Another thing I couldn’t have seen coming is the co-opting of the “traditional” label, perhaps because, unlike hybrid publishing, traditional publishing is not so new on the scene. It is qualified by some pretty obvious and easy-to-quantify measures: there is a rigorous submissions process, the author receives an advance and doesn’t pay for anything, and books are distributed through traditional channels.
And yet, in the past year, I’ve come across a whole slew of publishers claiming to be “traditional” while meeting few to none of these qualifiers. One publishing company uses its website to explicitly distance itself from hybrid publishing, even though it requires a 24-month marketing investment—something no traditional publisher does. The site reads: “Unlike hybrid publishers, we’re not out to make money off you, the author; we make our living selling books.”
Another publisher I met last year claimed that her model was “traditional,” though the company offers no advances to authors, retains 50% of royalties, and has no traditional distribution, meaning that it uploads titles to IngramSpark and KDP only. Call me stodgy, but I think making titles available only through self-publishing channels should disqualify a publisher from being able to brand itself traditional.
Friedman’s chart doesn’t have a column for alternative models that call themselves traditional, but I imagine an immediate future in which it will need to in order to keep up with what’s happening. Part of the problem with book publishing is that existing labels can’t contain the variety of models popping up. And there is no governing entity to ensure that companies adhere to the criteria of a given business model. In the case of hybrid publishing, no one appointed the IBPA to develop criteria in the first place. The association saw a need, and it answered the call in order to serve its members. But the IBPA does not exist to police bad actors.
The infiltration of predatory businesses into the publishing industry is a natural outgrowth of people’s desire to be published. Beyond educating authors, there is very little that we, as an industry, can do to stop the predators.
I’m a fan of innovators and disruptors, and I perhaps operate on the naive assumption that there is room for all of us in the sandbox, as long as everyone is honest about what it is that they’re doing. I’ll never stop fighting for the hybrid model because I believe that it is codified well enough, and it is quite easy, using the IBPA’s criteria, to weed out who’s legitimate and who’s not. I try to remember when I’m frustrated by attacks or posturing against hybrid publishing that there is one thing all the legitimate players in this space want—and that’s for authors to be protected from predatory entities.
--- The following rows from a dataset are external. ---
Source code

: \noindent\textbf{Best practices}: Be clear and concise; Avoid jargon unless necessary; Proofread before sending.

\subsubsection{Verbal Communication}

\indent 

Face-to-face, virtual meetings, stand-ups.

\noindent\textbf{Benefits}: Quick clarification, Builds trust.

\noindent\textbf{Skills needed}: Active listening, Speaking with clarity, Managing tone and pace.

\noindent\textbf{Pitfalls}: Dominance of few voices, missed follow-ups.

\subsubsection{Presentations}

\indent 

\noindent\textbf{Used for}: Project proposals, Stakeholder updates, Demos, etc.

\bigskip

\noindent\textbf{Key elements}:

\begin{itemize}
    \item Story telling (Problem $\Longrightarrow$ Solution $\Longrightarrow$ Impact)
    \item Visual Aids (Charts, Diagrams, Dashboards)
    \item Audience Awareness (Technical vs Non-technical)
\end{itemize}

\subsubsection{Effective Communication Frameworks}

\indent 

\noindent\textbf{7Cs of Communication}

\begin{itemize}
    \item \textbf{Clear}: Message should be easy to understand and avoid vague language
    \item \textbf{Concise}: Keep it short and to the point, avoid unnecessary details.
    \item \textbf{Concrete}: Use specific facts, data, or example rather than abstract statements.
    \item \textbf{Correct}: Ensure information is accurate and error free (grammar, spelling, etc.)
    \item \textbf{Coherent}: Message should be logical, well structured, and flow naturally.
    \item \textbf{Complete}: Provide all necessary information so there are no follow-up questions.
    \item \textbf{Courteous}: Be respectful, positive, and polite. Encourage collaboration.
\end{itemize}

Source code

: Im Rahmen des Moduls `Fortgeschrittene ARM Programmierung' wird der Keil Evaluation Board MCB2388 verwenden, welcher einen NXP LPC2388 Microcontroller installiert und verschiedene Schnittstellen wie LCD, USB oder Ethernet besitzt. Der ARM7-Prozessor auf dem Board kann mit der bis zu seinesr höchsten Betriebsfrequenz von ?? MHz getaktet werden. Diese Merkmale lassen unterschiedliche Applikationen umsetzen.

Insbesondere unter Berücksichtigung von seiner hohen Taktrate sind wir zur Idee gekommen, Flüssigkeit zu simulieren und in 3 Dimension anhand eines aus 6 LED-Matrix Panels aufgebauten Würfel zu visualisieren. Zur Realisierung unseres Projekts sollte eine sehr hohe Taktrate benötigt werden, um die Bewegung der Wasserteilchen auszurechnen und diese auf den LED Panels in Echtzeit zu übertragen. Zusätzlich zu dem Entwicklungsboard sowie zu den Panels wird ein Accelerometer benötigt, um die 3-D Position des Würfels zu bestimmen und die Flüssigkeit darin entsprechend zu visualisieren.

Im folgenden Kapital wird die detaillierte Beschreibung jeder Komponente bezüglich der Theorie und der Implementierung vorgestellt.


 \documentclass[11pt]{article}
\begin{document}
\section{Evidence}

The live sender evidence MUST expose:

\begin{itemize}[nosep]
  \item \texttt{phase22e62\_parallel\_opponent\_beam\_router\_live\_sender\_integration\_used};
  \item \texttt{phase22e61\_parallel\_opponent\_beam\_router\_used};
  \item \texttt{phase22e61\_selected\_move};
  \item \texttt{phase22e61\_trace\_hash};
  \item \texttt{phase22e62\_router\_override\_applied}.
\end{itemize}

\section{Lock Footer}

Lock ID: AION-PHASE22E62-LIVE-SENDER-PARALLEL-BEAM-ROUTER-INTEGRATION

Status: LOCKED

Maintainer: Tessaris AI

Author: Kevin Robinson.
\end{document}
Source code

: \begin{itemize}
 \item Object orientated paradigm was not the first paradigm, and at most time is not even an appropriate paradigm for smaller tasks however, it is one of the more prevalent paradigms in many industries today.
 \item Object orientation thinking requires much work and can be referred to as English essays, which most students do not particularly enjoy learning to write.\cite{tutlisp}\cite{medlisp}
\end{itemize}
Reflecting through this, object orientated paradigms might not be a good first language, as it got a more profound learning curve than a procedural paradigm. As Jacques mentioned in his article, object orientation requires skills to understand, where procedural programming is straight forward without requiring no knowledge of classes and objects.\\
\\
Authors do need to beware. And now we’ve reached a new threshold, which is that we must stop relying on labels as a measure for what’s on offer from a given publisher. No label matters as much as a couple of easy checks, one internal and one external. A gut check answers the question: does this company know what they’re doing, and does anything about the deal or offer feel off? And reference checks, as many as necessary, will answer the question: what are other authors’ experiences of this company?
Though labels serve a purpose, the blurring of the lines is creating confusion and chaos. The facts of a given publisher’s reputation and the quality of the books it publishes will always be the best measure of legitimacy.
Brooke Warner is publisher of She Writes Press and SparkPress, president of Warner Coaching Inc., and author of six books.